On closer inspection the 2SJ74 seems fried, the Drain pin is melted and above that the 100K resistor may be faulty.


Not sure what the problem is of yet, the component orientation seems ok.

Thanks
Thermos

What I am thinking I have done wrong is "matched" the 2SJ74 (P Ch) with the FQA12P20 (P Ch) and the 2SK170 (N Ch) with the FQA19N20C (N Ch) ?

It should be the 2SK170 (N Ch) with the FQA12P20 (P Ch) and the 2SJ74 (N Ch) and the FQA19N20C (P Ch)?

If this is correct, could someone please let me know?!? (still suffering in shame with old Class AB amp)

Thanks (once again)
Thermos.


:smash: :smash:
 
umut1001 said:
can i use mpsa42/92 or bc547/557 instead of ztx550/560?ztxs are 1amp transistors and other ones are half watts?.. i want to make it sure..thanks

IMO you can. I plan to use 2sc1815/2sa1015. In case of limiting the output current of amp they must work against JFET.
Ultimately you can check it out with scope driving low impedance (1 Ohm) load.
 
One board is working

Swapped the Sj74 and the Sk170 on the other board and it works!
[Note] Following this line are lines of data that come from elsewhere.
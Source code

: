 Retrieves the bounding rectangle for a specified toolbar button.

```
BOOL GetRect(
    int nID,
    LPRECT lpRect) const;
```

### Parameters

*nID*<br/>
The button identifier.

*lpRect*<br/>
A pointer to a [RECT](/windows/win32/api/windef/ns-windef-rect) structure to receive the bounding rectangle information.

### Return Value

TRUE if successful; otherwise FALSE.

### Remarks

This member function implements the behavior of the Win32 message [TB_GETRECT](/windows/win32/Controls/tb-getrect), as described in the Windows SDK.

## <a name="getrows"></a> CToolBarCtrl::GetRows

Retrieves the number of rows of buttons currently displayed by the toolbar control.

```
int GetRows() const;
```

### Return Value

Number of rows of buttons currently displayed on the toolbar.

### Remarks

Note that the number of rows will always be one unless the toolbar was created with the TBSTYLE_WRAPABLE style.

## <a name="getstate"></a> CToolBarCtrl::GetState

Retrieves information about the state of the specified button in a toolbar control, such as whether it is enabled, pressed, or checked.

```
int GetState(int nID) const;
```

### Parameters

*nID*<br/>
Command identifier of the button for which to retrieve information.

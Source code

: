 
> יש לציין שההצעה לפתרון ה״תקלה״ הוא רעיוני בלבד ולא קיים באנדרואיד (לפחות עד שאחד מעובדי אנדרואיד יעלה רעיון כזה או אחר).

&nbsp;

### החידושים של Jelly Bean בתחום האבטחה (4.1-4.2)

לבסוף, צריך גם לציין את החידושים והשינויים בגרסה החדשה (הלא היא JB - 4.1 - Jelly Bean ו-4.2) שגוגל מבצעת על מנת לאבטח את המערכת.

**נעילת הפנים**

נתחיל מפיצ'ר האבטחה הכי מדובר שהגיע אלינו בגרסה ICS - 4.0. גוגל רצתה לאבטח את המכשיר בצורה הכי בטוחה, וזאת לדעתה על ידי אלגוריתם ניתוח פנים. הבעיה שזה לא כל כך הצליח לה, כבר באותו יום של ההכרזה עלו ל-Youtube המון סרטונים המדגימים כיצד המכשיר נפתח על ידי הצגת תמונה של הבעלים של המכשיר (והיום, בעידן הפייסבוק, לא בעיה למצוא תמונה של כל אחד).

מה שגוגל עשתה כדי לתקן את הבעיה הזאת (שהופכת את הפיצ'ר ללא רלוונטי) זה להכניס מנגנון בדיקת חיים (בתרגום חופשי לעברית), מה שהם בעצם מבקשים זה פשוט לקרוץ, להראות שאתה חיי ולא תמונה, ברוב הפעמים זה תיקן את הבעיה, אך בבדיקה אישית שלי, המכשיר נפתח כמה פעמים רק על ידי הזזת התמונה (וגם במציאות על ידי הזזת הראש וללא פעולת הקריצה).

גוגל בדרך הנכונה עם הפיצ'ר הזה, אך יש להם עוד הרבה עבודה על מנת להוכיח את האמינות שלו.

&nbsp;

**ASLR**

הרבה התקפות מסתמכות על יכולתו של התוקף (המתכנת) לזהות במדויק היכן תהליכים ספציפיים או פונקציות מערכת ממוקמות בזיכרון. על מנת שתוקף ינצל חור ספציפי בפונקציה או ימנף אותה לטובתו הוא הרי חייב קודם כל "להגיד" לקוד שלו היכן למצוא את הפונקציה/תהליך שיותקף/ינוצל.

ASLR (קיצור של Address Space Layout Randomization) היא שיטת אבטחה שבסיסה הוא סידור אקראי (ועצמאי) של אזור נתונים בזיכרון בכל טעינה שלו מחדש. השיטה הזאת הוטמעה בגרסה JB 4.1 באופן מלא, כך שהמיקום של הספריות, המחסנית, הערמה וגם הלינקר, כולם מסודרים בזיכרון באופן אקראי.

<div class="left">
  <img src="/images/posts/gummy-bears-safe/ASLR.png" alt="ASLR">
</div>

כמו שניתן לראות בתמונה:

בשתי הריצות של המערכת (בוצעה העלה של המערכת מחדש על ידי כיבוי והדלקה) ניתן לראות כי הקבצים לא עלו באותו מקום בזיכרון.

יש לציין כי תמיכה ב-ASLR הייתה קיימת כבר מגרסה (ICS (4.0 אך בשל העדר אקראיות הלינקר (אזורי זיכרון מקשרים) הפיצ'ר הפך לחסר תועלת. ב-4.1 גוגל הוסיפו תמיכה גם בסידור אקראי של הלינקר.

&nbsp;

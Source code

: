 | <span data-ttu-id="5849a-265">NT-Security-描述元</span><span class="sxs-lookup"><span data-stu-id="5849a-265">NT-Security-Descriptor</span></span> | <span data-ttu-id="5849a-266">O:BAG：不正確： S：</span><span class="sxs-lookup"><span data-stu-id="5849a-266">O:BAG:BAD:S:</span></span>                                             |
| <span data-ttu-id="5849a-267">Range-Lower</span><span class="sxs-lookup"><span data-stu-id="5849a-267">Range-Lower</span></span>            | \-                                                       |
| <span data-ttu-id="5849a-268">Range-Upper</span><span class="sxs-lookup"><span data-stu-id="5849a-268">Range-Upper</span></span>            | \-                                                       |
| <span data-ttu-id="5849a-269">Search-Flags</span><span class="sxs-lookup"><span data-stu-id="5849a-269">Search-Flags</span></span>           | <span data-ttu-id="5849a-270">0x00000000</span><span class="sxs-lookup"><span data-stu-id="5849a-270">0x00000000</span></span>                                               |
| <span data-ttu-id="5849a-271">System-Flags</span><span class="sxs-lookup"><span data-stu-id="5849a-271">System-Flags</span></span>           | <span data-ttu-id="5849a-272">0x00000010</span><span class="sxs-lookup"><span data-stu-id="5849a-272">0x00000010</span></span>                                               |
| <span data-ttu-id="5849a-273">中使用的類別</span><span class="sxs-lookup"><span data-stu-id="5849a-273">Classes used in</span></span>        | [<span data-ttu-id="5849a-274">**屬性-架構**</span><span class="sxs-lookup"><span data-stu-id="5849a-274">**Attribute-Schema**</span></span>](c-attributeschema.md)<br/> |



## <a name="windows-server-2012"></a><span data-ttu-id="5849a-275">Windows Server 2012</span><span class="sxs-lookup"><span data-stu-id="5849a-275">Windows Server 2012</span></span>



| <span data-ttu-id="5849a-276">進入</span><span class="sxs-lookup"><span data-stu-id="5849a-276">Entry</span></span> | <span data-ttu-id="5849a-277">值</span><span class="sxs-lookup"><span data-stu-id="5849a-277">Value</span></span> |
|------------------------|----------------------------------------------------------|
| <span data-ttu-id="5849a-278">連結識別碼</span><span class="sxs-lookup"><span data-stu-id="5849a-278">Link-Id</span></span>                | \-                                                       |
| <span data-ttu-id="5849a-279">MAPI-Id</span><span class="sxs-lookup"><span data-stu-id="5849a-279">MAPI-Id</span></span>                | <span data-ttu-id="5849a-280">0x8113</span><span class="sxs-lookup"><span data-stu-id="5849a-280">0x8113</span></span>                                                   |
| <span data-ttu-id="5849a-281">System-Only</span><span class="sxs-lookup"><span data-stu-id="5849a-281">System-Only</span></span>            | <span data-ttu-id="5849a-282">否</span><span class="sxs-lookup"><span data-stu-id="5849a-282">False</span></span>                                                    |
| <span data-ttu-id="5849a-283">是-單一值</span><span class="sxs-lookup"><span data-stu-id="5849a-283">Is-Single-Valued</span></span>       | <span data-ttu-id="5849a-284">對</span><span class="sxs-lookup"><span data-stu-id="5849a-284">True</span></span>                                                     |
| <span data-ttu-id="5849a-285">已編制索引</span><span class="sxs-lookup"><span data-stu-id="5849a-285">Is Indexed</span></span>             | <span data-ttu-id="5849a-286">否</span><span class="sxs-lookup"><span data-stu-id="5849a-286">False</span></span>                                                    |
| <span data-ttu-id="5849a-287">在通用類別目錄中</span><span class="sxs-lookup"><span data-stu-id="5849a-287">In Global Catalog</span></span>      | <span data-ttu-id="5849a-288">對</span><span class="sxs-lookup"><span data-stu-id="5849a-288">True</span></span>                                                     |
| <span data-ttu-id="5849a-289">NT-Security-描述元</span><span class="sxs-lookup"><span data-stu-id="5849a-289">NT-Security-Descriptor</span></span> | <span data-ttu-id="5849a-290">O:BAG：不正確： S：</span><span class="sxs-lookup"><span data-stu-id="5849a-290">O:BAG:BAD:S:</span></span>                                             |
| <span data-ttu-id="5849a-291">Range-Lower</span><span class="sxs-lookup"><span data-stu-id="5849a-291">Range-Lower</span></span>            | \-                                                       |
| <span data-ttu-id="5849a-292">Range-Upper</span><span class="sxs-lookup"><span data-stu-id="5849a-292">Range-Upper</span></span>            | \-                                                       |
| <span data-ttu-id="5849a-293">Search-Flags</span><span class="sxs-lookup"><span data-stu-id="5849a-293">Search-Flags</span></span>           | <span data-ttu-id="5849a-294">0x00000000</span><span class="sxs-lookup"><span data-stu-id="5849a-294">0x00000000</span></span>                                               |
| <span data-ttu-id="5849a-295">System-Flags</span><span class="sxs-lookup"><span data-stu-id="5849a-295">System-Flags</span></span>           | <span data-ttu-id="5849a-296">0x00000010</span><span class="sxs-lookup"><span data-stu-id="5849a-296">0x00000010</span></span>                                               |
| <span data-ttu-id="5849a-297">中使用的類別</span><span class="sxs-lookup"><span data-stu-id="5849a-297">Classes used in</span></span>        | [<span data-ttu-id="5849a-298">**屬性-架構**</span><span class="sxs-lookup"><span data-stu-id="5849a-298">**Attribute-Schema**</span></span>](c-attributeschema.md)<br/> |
I tried adjusting P1 and P2 and was able to get 0.6v on both R11 and R12, but this resulted in 0.2v when the Output was measured.

If I adjusted P1 and P2, I was able to get the output to 0V but the voltage at R11 and R12 was only at 0.13v.

I performed this with the input open (should the RCA input be shorted? - as I thought I read in a previous post)

Any advice would be appreciated.

Thanks
Thermos
 
Hi thermos,
First thing,if you haven't done it yet, remove the 1k resistors you have in series with the trimmers and jumper those positions. You cant trim down to zero if you have a 1k resistor in the circuit.
With the amp off set your trimmers so you read zero ohms across r3 and r4. Now you can power up. If you have two meters put one across r11 and one from output to ground. If not then just move it back and forth. Start by bringing up the voltage across r11 to around .1v, then watching the meter on the output equalize the circuit by adjusting the other trimmer. If this cannot be done you have to find the problem. If all is OK then bring up r11 to .2v, then equalise, and so on. If you can keep your offset around zero then you know the current is identical through r11 and r12.
That's about it if I didn't forget something. Someone else will chime in, I imagine.